Your instructions: Down to the final line, write out the data below exactly.

[Start of Attachment]

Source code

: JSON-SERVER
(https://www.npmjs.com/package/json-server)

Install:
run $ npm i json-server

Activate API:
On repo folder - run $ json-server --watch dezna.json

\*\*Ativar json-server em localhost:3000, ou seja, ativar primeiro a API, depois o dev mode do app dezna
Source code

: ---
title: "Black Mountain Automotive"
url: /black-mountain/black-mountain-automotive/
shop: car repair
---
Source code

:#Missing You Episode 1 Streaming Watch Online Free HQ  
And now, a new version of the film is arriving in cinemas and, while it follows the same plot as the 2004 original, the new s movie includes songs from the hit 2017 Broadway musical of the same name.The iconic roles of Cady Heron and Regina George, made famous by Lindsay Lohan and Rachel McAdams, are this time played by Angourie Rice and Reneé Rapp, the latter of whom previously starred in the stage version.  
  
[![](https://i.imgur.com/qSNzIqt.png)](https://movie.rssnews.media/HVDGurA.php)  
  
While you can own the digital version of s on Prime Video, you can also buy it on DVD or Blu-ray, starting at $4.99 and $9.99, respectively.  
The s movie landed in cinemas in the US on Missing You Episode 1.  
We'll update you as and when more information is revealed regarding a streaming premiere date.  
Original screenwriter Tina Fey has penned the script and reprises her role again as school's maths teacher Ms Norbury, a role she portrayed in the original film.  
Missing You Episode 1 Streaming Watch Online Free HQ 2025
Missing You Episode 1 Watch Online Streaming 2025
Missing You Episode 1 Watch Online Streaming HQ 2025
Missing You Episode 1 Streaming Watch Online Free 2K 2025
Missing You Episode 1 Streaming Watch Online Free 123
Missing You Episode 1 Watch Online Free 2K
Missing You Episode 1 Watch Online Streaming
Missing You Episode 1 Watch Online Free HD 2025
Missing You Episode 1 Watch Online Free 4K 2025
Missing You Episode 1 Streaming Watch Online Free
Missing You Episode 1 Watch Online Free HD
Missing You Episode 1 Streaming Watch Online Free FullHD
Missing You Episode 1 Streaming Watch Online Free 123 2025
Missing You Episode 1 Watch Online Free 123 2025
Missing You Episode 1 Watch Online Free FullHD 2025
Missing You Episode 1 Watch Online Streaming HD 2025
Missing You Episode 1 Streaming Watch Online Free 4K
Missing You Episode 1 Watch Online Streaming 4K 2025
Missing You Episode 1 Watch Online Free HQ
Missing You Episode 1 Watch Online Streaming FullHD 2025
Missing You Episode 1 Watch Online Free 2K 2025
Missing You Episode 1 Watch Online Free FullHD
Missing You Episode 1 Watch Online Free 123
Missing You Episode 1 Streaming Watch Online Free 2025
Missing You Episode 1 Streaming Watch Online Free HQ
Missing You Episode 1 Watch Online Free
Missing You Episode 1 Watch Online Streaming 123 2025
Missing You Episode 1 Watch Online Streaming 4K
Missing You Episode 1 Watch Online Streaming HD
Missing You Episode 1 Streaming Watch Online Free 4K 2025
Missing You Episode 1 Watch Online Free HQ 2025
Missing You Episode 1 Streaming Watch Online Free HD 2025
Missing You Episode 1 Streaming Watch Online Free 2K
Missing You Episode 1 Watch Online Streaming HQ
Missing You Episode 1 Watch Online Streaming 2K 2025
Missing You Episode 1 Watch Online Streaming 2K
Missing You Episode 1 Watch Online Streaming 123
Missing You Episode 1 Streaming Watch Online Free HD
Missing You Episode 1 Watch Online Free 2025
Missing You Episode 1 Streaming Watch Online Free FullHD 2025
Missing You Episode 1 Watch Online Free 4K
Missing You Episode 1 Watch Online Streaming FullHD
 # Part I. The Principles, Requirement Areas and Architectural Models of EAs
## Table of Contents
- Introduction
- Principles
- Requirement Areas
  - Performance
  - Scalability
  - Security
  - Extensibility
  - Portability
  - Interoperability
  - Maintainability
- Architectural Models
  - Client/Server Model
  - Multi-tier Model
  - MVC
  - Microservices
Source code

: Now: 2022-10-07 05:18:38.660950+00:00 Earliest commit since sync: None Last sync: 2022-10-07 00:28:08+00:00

[End of Attachment]

Task output:
Source code

: JSON-SERVER
(https://www.npmjs.com/package/json-server)

Install:
run $ npm i json-server

Activate API:
On repo folder - run $ json-server --watch dezna.json

\*\*Ativar json-server em localhost:3000, ou seja, ativar primeiro a API, depois o dev mode do app dezna
Source code

: ---
title: "Black Mountain Automotive"
url: /black-mountain/black-mountain-automotive/
shop: car repair
---
Source code

:#Missing You Episode 1 Streaming Watch Online Free HQ  
And now, a new version of the film is arriving in cinemas and, while it follows the same plot as the 2004 original, the new s movie includes songs from the hit 2017 Broadway musical of the same name.The iconic roles of Cady Heron and Regina George, made famous by Lindsay Lohan and Rachel McAdams, are this time played by Angourie Rice and Reneé Rapp, the latter of whom previously starred in the stage version.  
  
[![](https://i.imgur.com/qSNzIqt.png)](https://movie.rssnews.media/HVDGurA.php)  
  
While you can own the digital version of s on Prime Video, you can also buy it on DVD or Blu-ray, starting at $4.99 and $9.99, respectively.  
The s movie landed in cinemas in the US on Missing You Episode 1.  
We'll update you as and when more information is revealed regarding a streaming premiere date.  
Original screenwriter Tina Fey has penned the script and reprises her role again as school's maths teacher Ms Norbury, a role she portrayed in the original film.  
Missing You Episode 1 Streaming Watch Online Free HQ 2025
Missing You Episode 1 Watch Online Streaming 2025
Missing You Episode 1 Watch Online Streaming HQ 2025
Missing You Episode 1 Streaming Watch Online Free 2K 2025
Missing You Episode 1 Streaming Watch Online Free 123
Missing You Episode 1 Watch Online Free 2K
Missing You Episode 1 Watch Online Streaming
Missing You Episode 1 Watch Online Free HD 2025
Missing You Episode 1 Watch Online Free 4K 2025
Missing You Episode 1 Streaming Watch Online Free
Missing You Episode 1 Watch Online Free HD
Missing You Episode 1 Streaming Watch Online Free FullHD
Missing You Episode 1 Streaming Watch Online Free 123 2025
Missing You Episode 1 Watch Online Free 123 2025
Missing You Episode 1 Watch Online Free FullHD 2025
Missing You Episode 1 Watch Online Streaming HD 2025
Missing You Episode 1 Streaming Watch Online Free 4K
Missing You Episode 1 Watch Online Streaming 4K 2025
Missing You Episode 1 Watch Online Free HQ
Missing You Episode 1 Watch Online Streaming FullHD 2025
Missing You Episode 1 Watch Online Free 2K 2025
Missing You Episode 1 Watch Online Free FullHD
Missing You Episode 1 Watch Online Free 123
Missing You Episode 1 Streaming Watch Online Free 2025
Missing You Episode 1 Streaming Watch Online Free HQ
Missing You Episode 1 Watch Online Free
Missing You Episode 1 Watch Online Streaming 123 2025
Missing You Episode 1 Watch Online Streaming 4K
Missing You Episode 1 Watch Online Streaming HD
Missing You Episode 1 Streaming Watch Online Free 4K 2025
Missing You Episode 1 Watch Online Free HQ 2025
Missing You Episode 1 Streaming Watch Online Free HD 2025
Missing You Episode 1 Streaming Watch Online Free 2K
Missing You Episode 1 Watch Online Streaming HQ
Missing You Episode 1 Watch Online Streaming 2K 2025
Missing You Episode 1 Watch Online Streaming 2K
Missing You Episode 1 Watch Online Streaming 123
Missing You Episode 1 Streaming Watch Online Free HD
Missing You Episode 1 Watch Online Free 2025
Missing You Episode 1 Streaming Watch Online Free FullHD 2025
Missing You Episode 1 Watch Online Free 4K
Missing You Episode 1 Watch Online Streaming FullHD
 # Part I. The Principles, Requirement Areas and Architectural Models of EAs
## Table of Contents
- Introduction
- Principles
- Requirement Areas
  - Performance
  - Scalability
  - Security
  - Extensibility
  - Portability
  - Interoperability
  - Maintainability
- Architectural Models
  - Client/Server Model
  - Multi-tier Model
  - MVC
  - Microservices
Source code

: Now: 2022-10-07 05:18:38.660950+00:00 Earliest commit since sync: None Last sync: 2022-10-07 00:28:08+00:00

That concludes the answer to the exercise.